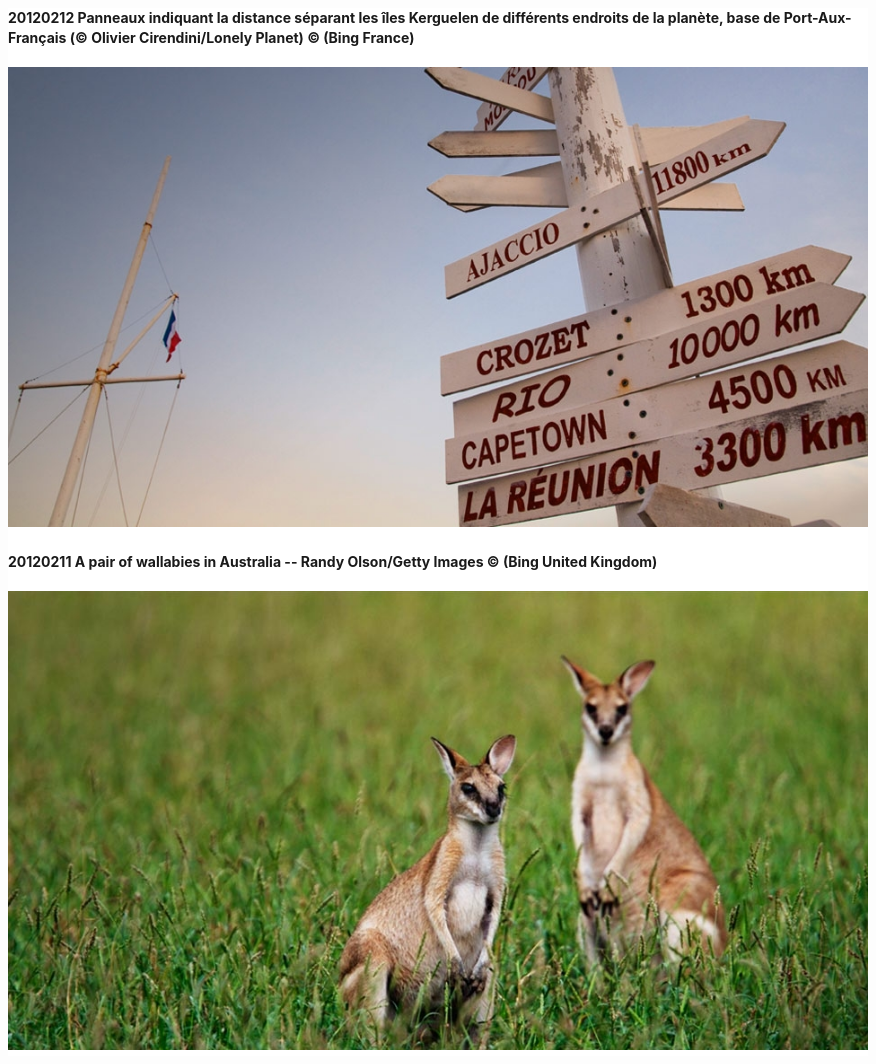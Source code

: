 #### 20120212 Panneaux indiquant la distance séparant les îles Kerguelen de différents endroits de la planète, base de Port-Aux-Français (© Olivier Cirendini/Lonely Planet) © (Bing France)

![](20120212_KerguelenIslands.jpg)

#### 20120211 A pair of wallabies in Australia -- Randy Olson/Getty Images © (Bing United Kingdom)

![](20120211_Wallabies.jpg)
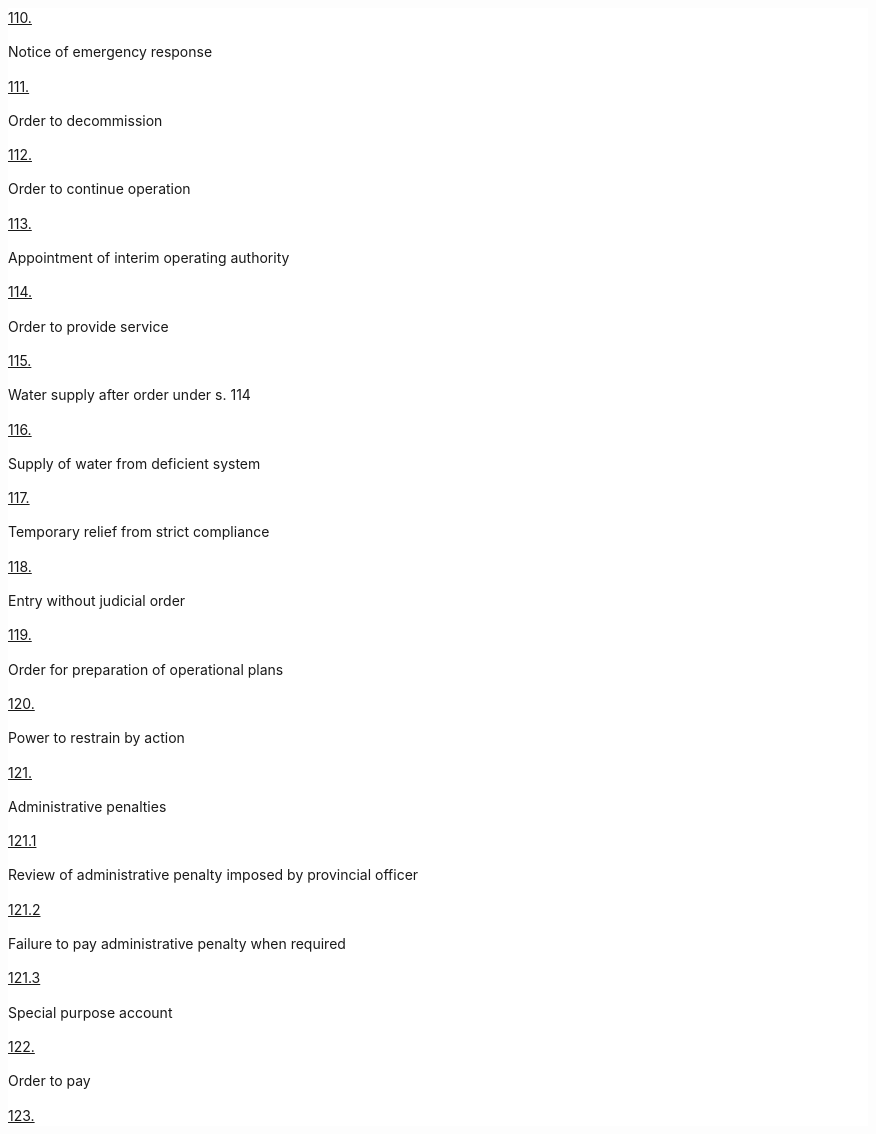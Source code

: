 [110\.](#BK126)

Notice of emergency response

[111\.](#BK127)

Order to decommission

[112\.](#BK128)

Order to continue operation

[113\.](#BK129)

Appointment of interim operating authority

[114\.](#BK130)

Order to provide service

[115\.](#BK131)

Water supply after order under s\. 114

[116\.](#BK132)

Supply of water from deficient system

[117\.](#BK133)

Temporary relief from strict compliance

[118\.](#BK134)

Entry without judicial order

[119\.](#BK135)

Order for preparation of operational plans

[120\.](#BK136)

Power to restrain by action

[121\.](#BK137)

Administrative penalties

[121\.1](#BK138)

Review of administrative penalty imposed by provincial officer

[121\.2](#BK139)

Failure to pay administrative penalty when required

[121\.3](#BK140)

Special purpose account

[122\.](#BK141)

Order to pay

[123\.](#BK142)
· · · ·
→ **Task prompt**: Give exactly, and nothing besides, the lines from the one in which "[121\.2](#BK139)" occurs through the end of the records.

→ **Result below**:
[121\.2](#BK139)

Failure to pay administrative penalty when required

[121\.3](#BK140)

Special purpose account

[122\.](#BK141)

Order to pay

[123\.](#BK142)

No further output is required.